In the present case, in fact the arbitrators formulated the applicable legal rule accurately in the award and both parties accept as much. The arbitrators stated the rule in these terms: … States may agree to continue a pre-existing treaty relationship following the emergence of one of them as a new State and such agreement may be either explicit or tacit and may lack the ordinary formalities associated with the conclusion of a new treaty. … whether this represents the formation of a new legal agreement between the States concerned, or constitutes an agreement confirming succession to an earlier agreement represent[s] fine shades of nuance, but in either view the existence of an agreement is paramount.”

10

The question is whether, applying that rule to the facts, there was an implied succession agreement here. The case advanced by Gold Pool is a confined one that raises almost no disputed question of fact. Gold Pool claims that Canada and Kazakhstan impliedly agreed that Kazakhstan had succeeded to the FIPA such that it applied between them and bound them:

(1) by paragraph 3 of a Declaration of Economic Co-operation between Canada and Kazakhstan signed between the two countries at Alma-Ata on 10 July 1992 in English, French, Kazakh and Russian (“the 1992 Declaration”); Alternatively

(2) by Note 43/94 dated 13 April 1994 from the Canadian Embassy in Almaty to the Kazakhstan foreign ministry, unsigned but stamped by the Embassy, and the latter's signed reply dated 21 April 1994 although signed the previous day (“the 1994 Exchange”);. Alternatively

(3) by a recital referring to the FIPA in a Trade Agreement between the Government of Canada and the Government of the Republic of Kazakhstan, signed between the two governments at Ottawa on 29 March 1995 in English, French, Kazakh and Russian, all four texts being said to be equally authentic (“the 1995 Recital” and “the Trade Agreement”).

11

Since the views of the arbitrators in the very case before the court have no legal or evidential weight, all the more so the views of arbitrators in a different case considering the same or a similar question between different parties.
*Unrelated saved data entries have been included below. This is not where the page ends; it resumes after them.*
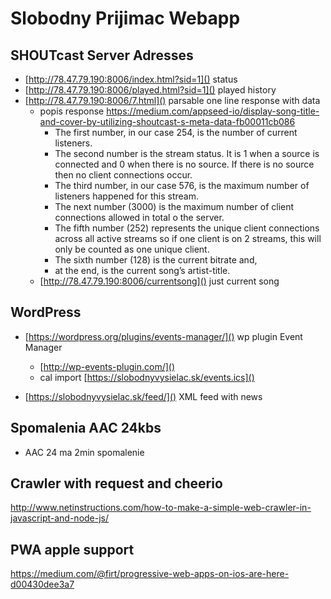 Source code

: # Slobodny Prijimac Webapp

## SHOUTcast Server Adresses
- [http://78.47.79.190:8006/index.html?sid=1]() status
- [http://78.47.79.190:8006/played.html?sid=1]() played history
- [http://78.47.79.190:8006/7.html]() parsable one line response with data
    - popis response https://medium.com/appseed-io/display-song-title-and-cover-by-utilizing-shoutcast-s-meta-data-fb00011cb086
        - The first number, in our case 254, is the number of current listeners.
        - The second number is the stream status. It is 1 when a source is connected and 0 when there is no source. If there is no source then no client connections occur.
        - The third number, in our case 576, is the maximum number of listeners happened for this stream.
        - The next number (3000) is the maximum number of client connections allowed in total o the server.
        - The fifth number (252) represents the unique client connections across all active streams so if one client is on 2 streams, this will only be counted as one unique client.
        - The sixth number (128) is the current bitrate and,
        - at the end, is the current song’s artist-title.
     - [http://78.47.79.190:8006/currentsong]() just current song
     
## WordPress 
- [https://wordpress.org/plugins/events-manager/]() wp plugin Event Manager
    - [http://wp-events-plugin.com/]()
    - cal import [https://slobodnyvysielac.sk/events.ics]()
    
- [https://slobodnyvysielac.sk/feed/]() XML feed with news


## Spomalenia AAC 24kbs
- AAC 24 ma 2min spomalenie

## Crawler with request and cheerio
http://www.netinstructions.com/how-to-make-a-simple-web-crawler-in-javascript-and-node-js/

## PWA apple support 
https://medium.com/@firt/progressive-web-apps-on-ios-are-here-d00430dee3a7

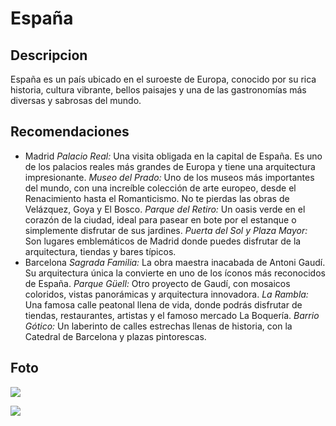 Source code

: # España

## Descripcion
España es un país ubicado en el suroeste de Europa, conocido por su rica historia, cultura vibrante, bellos paisajes y una de las gastronomías más diversas y sabrosas del mundo.

## Recomendaciones
- Madrid
*Palacio Real:* Una visita obligada en la capital de España. Es uno de los palacios reales más grandes de Europa y tiene una arquitectura impresionante.
*Museo del Prado:* Uno de los museos más importantes del mundo, con una increíble colección de arte europeo, desde el Renacimiento hasta el Romanticismo. No te pierdas las obras de Velázquez, Goya y El Bosco.
*Parque del Retiro:* Un oasis verde en el corazón de la ciudad, ideal para pasear en bote por el estanque o simplemente disfrutar de sus jardines.
*Puerta del Sol y Plaza Mayor:* Son lugares emblemáticos de Madrid donde puedes disfrutar de la arquitectura, tiendas y bares típicos.
- Barcelona
*Sagrada Familia:* La obra maestra inacabada de Antoni Gaudí. Su arquitectura única la convierte en uno de los íconos más reconocidos de España.
*Parque Güell:* Otro proyecto de Gaudí, con mosaicos coloridos, vistas panorámicas y arquitectura innovadora.
*La Rambla:* Una famosa calle peatonal llena de vida, donde podrás disfrutar de tiendas, restaurantes, artistas y el famoso mercado La Boquería.
*Barrio Gótico:* Un laberinto de calles estrechas llenas de historia, con la Catedral de Barcelona y plazas pintorescas.

## Foto
![](https://dynamic-media-cdn.tripadvisor.com/media/photo-o/09/af/ca/4f/caption.jpg?w=1200&h=-1&s=1)

![](https://www.barcelo.com/guia-turismo/wp-content/uploads/2019/03/museo-del-prado-2.jpg)
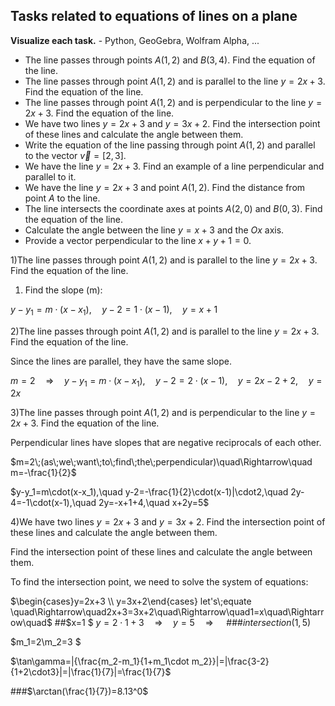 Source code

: ## Tasks related to equations of lines on a plane

**Visualize each task.** - Python, GeoGebra, Wolfram Alpha, ...

* The line passes through points $A(1, 2)$ and $B(3, 4)$. Find the equation of the line.
* The line passes through point $A(1, 2)$ and is parallel to the line $y = 2x + 3$. Find the equation of the line.
* The line passes through point $A(1, 2)$ and is perpendicular to the line $y = 2x + 3$. Find the equation of the line.
* We have two lines $y = 2x + 3$ and $y = 3x + 2$. Find the intersection point of these lines and calculate the angle between them.
* Write the equation of the line passing through point $A(1, 2)$ and parallel to the vector $\vec{v} = [2, 3]$.
* We have the line $y = 2x + 3$. Find an example of a line perpendicular and parallel to it.
* We have the line $y = 2x + 3$ and point $A(1, 2)$. Find the distance from point $A$ to the line.
* The line intersects the coordinate axes at points $A(2, 0)$ and $B(0, 3)$. Find the equation of the line.
* Calculate the angle between the line $y = x + 3$ and the $Ox$ axis.
* Provide a vector perpendicular to the line $x + y + 1 = 0$.
  

1)The line passes through point $A(1, 2)$ and is parallel to the line $y = 2x + 3$. Find the equation of the line.

1. Find the slope (m):

$y-y_1=m\cdot(x-x_1),\quad y-2=1\cdot(x-1), \quad y=x+1$

2)The line passes through point $A(1, 2)$ and is parallel to the line $y = 2x + 3$. Find the equation of the line.

Since the lines are parallel, they have the same slope.

$m=2 \quad\Rightarrow \quad y-y_1=m\cdot(x-x_1),\quad y-2=2\cdot(x-1), \quad y=2x-2+2,\quad y=2x$

3)The line passes through point $A(1, 2)$ and is perpendicular to the line $y = 2x + 3$. Find the equation of the line.

Perpendicular lines have slopes that are negative reciprocals of each other.

$m=2\;(as\;we\;want\;to\;find\;the\;perpendicular)\quad\Rightarrow\quad m=-\frac{1}{2}$

$y-y_1=m\cdot(x-x_1),\quad y-2=-\frac{1}{2}\cdot(x-1)|\cdot2,\quad 2y-4=-1\cdot(x-1),\quad 2y=-x+1+4,\quad x+2y=5$

4)We have two lines $y = 2x + 3$ and $y = 3x + 2$. Find the intersection point of these lines and calculate the angle between them.

Find the intersection point of these lines and calculate the angle between them.

To find the intersection point, we need to solve the system of equations:

$\begin{cases}y=2x+3 \\ y=3x+2\end{cases} let's\;equate \quad\Rightarrow\quad2x+3=3x+2\quad\Rightarrow\quad1=x\quad\Rightarrow\quad$
##$x=1 $
$y=2\cdot 1 +3\quad\Rightarrow\quad y=5\quad\Rightarrow\quad$
###$intersection(1,5)$

$m_1=2\\m_2=3 $

$\tan\gamma=|{\frac{m_2-m_1}{1+m_1\cdot m_2}}|=|\frac{3-2}{1+2\cdot3}|=|\frac{1}{7}|=\frac{1}{7}$

###$\arctan(\frac{1}{7})=8.13^0$

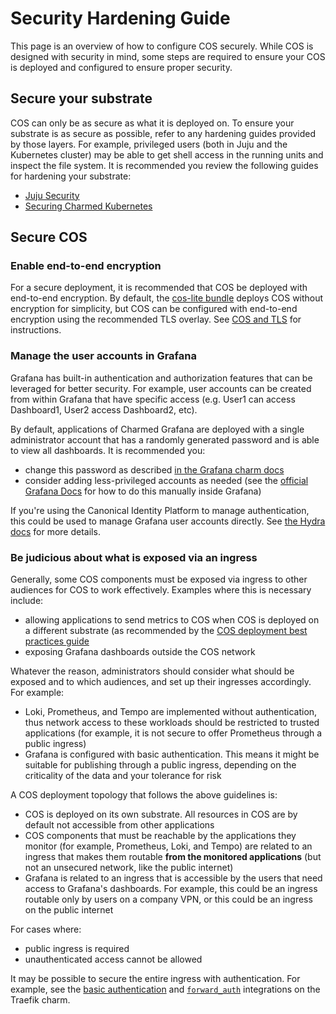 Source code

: # Security Hardening Guide

This page is an overview of how to configure COS securely.  While COS is designed with security in mind, some steps are required to ensure your COS is deployed and configured to ensure proper security.

## Secure your substrate

COS can only be as secure as what it is deployed on.  To ensure your substrate is as secure as possible, refer to any hardening guides provided by those layers.  For example, privileged users (both in Juju and the Kubernetes cluster) may be able to get shell access in the running units and inspect the file system.  It is recommended you review the following guides for hardening your substrate:
* [Juju Security](https://canonical-juju.readthedocs-hosted.com/en/latest/user/explanation/juju-security/)
* [Securing Charmed Kubernetes](https://ubuntu.com/kubernetes/charmed-k8s/docs/how-to-security)

## Secure COS

### Enable end-to-end encryption

For a secure deployment, it is recommended that COS be deployed with end-to-end encryption.  By default, the [cos-lite bundle](https://charmhub.io/cos-lite) deploys COS without encryption for simplicity, but COS can be configured with end-to-end encryption using the recommended TLS overlay.  See [COS and TLS](https://charmhub.io/topics/canonical-observability-stack/explanation/tls) for instructions.

### Manage the user accounts in Grafana

Grafana has built-in authentication and authorization features that can be leveraged for better security.  For example, user accounts can be created from within Grafana that have specific access (e.g. User1 can access Dashboard1, User2 access Dashboard2, etc).

By default, applications of Charmed Grafana are deployed with a single administrator account that has a randomly generated password and is able to view all dashboards.  It is recommended you:
* change this password as described [in the Grafana charm docs](https://github.com/canonical/grafana-k8s-operator?tab=readme-ov-file#web-interface)
* consider adding less-privileged accounts as needed (see the [official Grafana Docs](https://grafana.com/docs/grafana/latest/) for how to do this manually inside Grafana)

If you're using the Canonical Identity Platform to manage authentication, this could be used to manage Grafana user accounts directly.  See [the Hydra docs](https://charmhub.io/hydra/docs/how-to/integrate-oidc-compatible-charms) for more details.

### Be judicious about what is exposed via an ingress

Generally, some COS components must be exposed via ingress to other audiences for COS to work effectively.  Examples where this is necessary include:
* allowing applications to send metrics to COS when COS is deployed on a different substrate (as recommended by the [COS deployment best practices guide](https://charmhub.io/topics/canonical-observability-stack/reference/best-practices#deploy-in-isolation) 
* exposing Grafana dashboards outside the COS network

Whatever the reason, administrators should consider what should be exposed and to which audiences, and set up their ingresses accordingly.  For example:
* Loki, Prometheus, and Tempo are implemented without authentication, thus network access to these workloads should be restricted to trusted applications (for example, it is not secure to offer Prometheus through a public ingress)
* Grafana is configured with basic authentication.  This means it might be suitable for publishing through a public ingress, depending on the criticality of the data and your tolerance for risk

A COS deployment topology that follows the above guidelines is:
* COS is deployed on its own substrate.  All resources in COS are by default not accessible from other applications
* COS components that must be reachable by the applications they monitor (for example, Prometheus, Loki, and Tempo) are related to an ingress that makes them routable **from the monitored applications** (but not an unsecured network, like the public internet)
* Grafana is related to an ingress that is accessible by the users that need access to Grafana's dashboards.  For example, this could be an ingress routable only by users on a company VPN, or this could be an ingress on the public internet

For cases where:
* public ingress is required
* unauthenticated access cannot be allowed

It may be possible to secure the entire ingress with authentication.  For example, see the [basic authentication](https://charmhub.io/traefik-k8s/configurations#basic_auth_user) and [`forward_auth`](https://charmhub.io/traefik-k8s/configurations#enable_experimental_forward_auth) integrations on the Traefik charm. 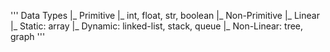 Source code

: '''
  Data Types
  |_ Primitive
    |_ int, float, str, boolean
  |_ Non-Primitive
    |_ Linear
      |_ Static: array
      |_ Dynamic: linked-list, stack, queue
    |_ Non-Linear: tree, graph
'''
Another Canadian company, World Wide Minerals Limited, together with Paul A Carroll QC, brought an investor protection claim against Kazakhstan pursuant to the FIPA alleging, as does Gold Pool, an implied succession agreement by reference to the 1992 Declaration, the 1994 Exchange and the 1995 Recital. The arbitrators in that case decided that they did have jurisdiction on that basis.

12

An attempt by Kazakhstan to challenge that decision out of time under s.67 failed: State Party A v Party B et al [2019] EWCH 799 (Comm). It seems that the claim subsequently succeeded on the merits, although there was then a successful challenge under s.68 of the 1996 Act to the resulting damages award, with remission to the arbitrators, as it was held by the court that the arbitrators had...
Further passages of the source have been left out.